* WORK ORDER *
Please print the listing that follows word for word, but skip any pictures it holds.

* TASK INPUT *
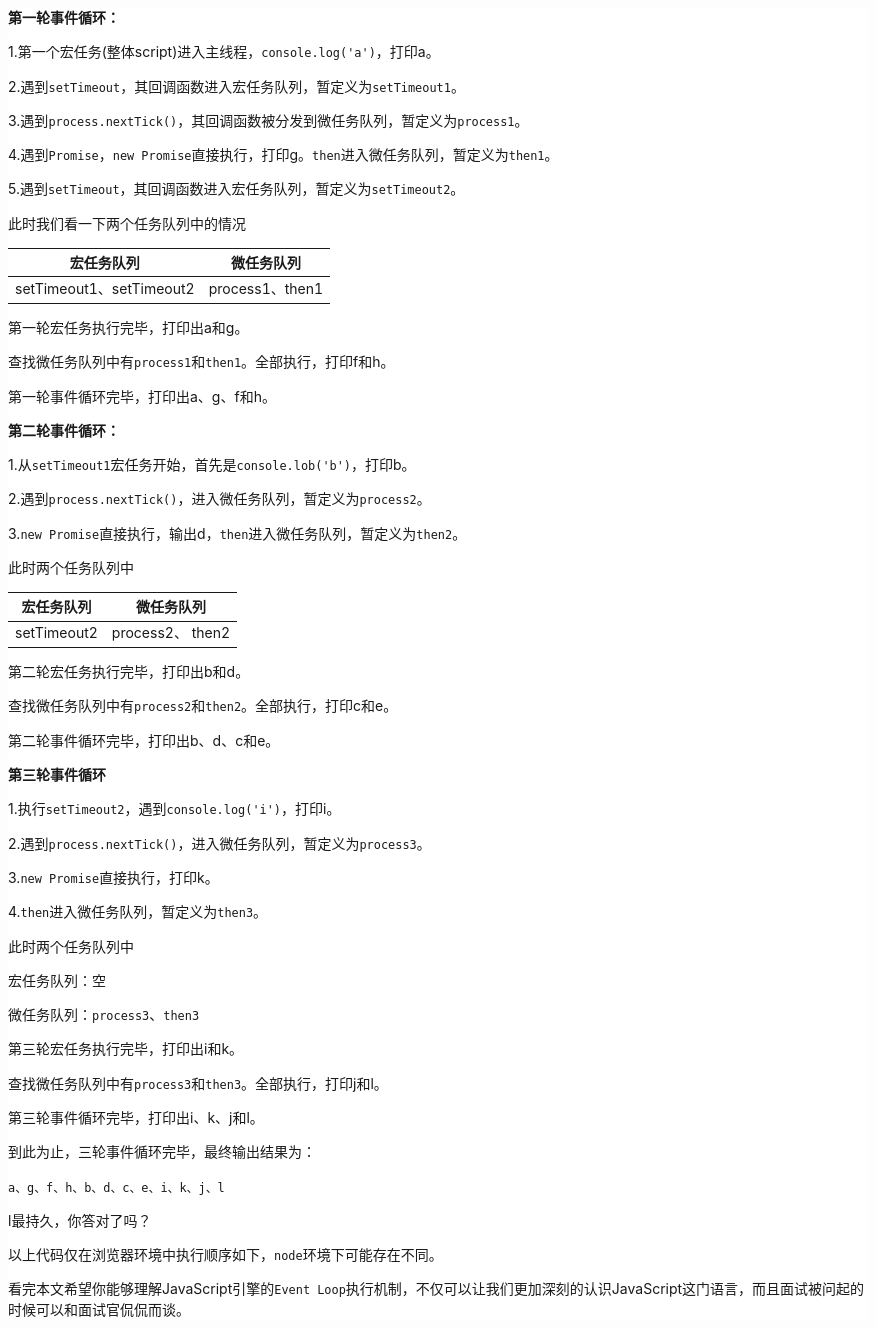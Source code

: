 **第一轮事件循环：**

1.第一个宏任务(整体script)进入主线程，`console.log('a')`，打印a。

2.遇到`setTimeout`，其回调函数进入宏任务队列，暂定义为`setTimeout1`。

3.遇到`process.nextTick()`，其回调函数被分发到微任务队列，暂定义为`process1`。

4.遇到`Promise`，`new Promise`直接执行，打印g。`then`进入微任务队列，暂定义为`then1`。

5.遇到`setTimeout`，其回调函数进入宏任务队列，暂定义为`setTimeout2`。

此时我们看一下两个任务队列中的情况

宏任务队列 | 微任务队列
:----------: | :-----:
setTimeout1、setTimeout2|process1、then1

第一轮宏任务执行完毕，打印出a和g。

查找微任务队列中有`process1`和`then1`。全部执行，打印f和h。

第一轮事件循环完毕，打印出a、g、f和h。

**第二轮事件循环：**

1.从`setTimeout1`宏任务开始，首先是`console.lob('b')`，打印b。

2.遇到`process.nextTick()`，进入微任务队列，暂定义为`process2`。

3.`new Promise`直接执行，输出d，`then`进入微任务队列，暂定义为`then2`。

此时两个任务队列中

宏任务队列 | 微任务队列
:----------: | :-----:
setTimeout2| process2、 then2


第二轮宏任务执行完毕，打印出b和d。

查找微任务队列中有`process2`和`then2`。全部执行，打印c和e。

第二轮事件循环完毕，打印出b、d、c和e。

**第三轮事件循环**

1.执行`setTimeout2`，遇到`console.log('i')`，打印i。

2.遇到`process.nextTick()`，进入微任务队列，暂定义为`process3`。

3.`new Promise`直接执行，打印k。

4.`then`进入微任务队列，暂定义为`then3`。

此时两个任务队列中

宏任务队列：空

微任务队列：`process3`、`then3`

第三轮宏任务执行完毕，打印出i和k。

查找微任务队列中有`process3`和`then3`。全部执行，打印j和l。

第三轮事件循环完毕，打印出i、k、j和l。

到此为止，三轮事件循环完毕，最终输出结果为：

```
a、g、f、h、b、d、c、e、i、k、j、l
```
l最持久，你答对了吗？

以上代码仅在浏览器环境中执行顺序如下，`node`环境下可能存在不同。

看完本文希望你能够理解JavaScript引擎的`Event Loop`执行机制，不仅可以让我们更加深刻的认识JavaScript这门语言，而且面试被问起的时候可以和面试官侃侃而谈。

* WRITTEN RESPONSE *
Source code

: **第一轮事件循环：**

1.第一个宏任务(整体script)进入主线程，`console.log('a')`，打印a。

2.遇到`setTimeout`，其回调函数进入宏任务队列，暂定义为`setTimeout1`。

3.遇到`process.nextTick()`，其回调函数被分发到微任务队列，暂定义为`process1`。

4.遇到`Promise`，`new Promise`直接执行，打印g。`then`进入微任务队列，暂定义为`then1`。

5.遇到`setTimeout`，其回调函数进入宏任务队列，暂定义为`setTimeout2`。

此时我们看一下两个任务队列中的情况

宏任务队列 | 微任务队列
:----------: | :-----:
setTimeout1、setTimeout2|process1、then1

第一轮宏任务执行完毕，打印出a和g。

查找微任务队列中有`process1`和`then1`。全部执行，打印f和h。

第一轮事件循环完毕，打印出a、g、f和h。

**第二轮事件循环：**

1.从`setTimeout1`宏任务开始，首先是`console.lob('b')`，打印b。

2.遇到`process.nextTick()`，进入微任务队列，暂定义为`process2`。

3.`new Promise`直接执行，输出d，`then`进入微任务队列，暂定义为`then2`。

此时两个任务队列中

宏任务队列 | 微任务队列
:----------: | :-----:
setTimeout2| process2、 then2


第二轮宏任务执行完毕，打印出b和d。

查找微任务队列中有`process2`和`then2`。全部执行，打印c和e。

第二轮事件循环完毕，打印出b、d、c和e。

**第三轮事件循环**

1.执行`setTimeout2`，遇到`console.log('i')`，打印i。

2.遇到`process.nextTick()`，进入微任务队列，暂定义为`process3`。

3.`new Promise`直接执行，打印k。

4.`then`进入微任务队列，暂定义为`then3`。

此时两个任务队列中

宏任务队列：空

微任务队列：`process3`、`then3`

第三轮宏任务执行完毕，打印出i和k。

查找微任务队列中有`process3`和`then3`。全部执行，打印j和l。

第三轮事件循环完毕，打印出i、k、j和l。

到此为止，三轮事件循环完毕，最终输出结果为：

```
a、g、f、h、b、d、c、e、i、k、j、l
```
l最持久，你答对了吗？

以上代码仅在浏览器环境中执行顺序如下，`node`环境下可能存在不同。

看完本文希望你能够理解JavaScript引擎的`Event Loop`执行机制，不仅可以让我们更加深刻的认识JavaScript这门语言，而且面试被问起的时候可以和面试官侃侃而谈。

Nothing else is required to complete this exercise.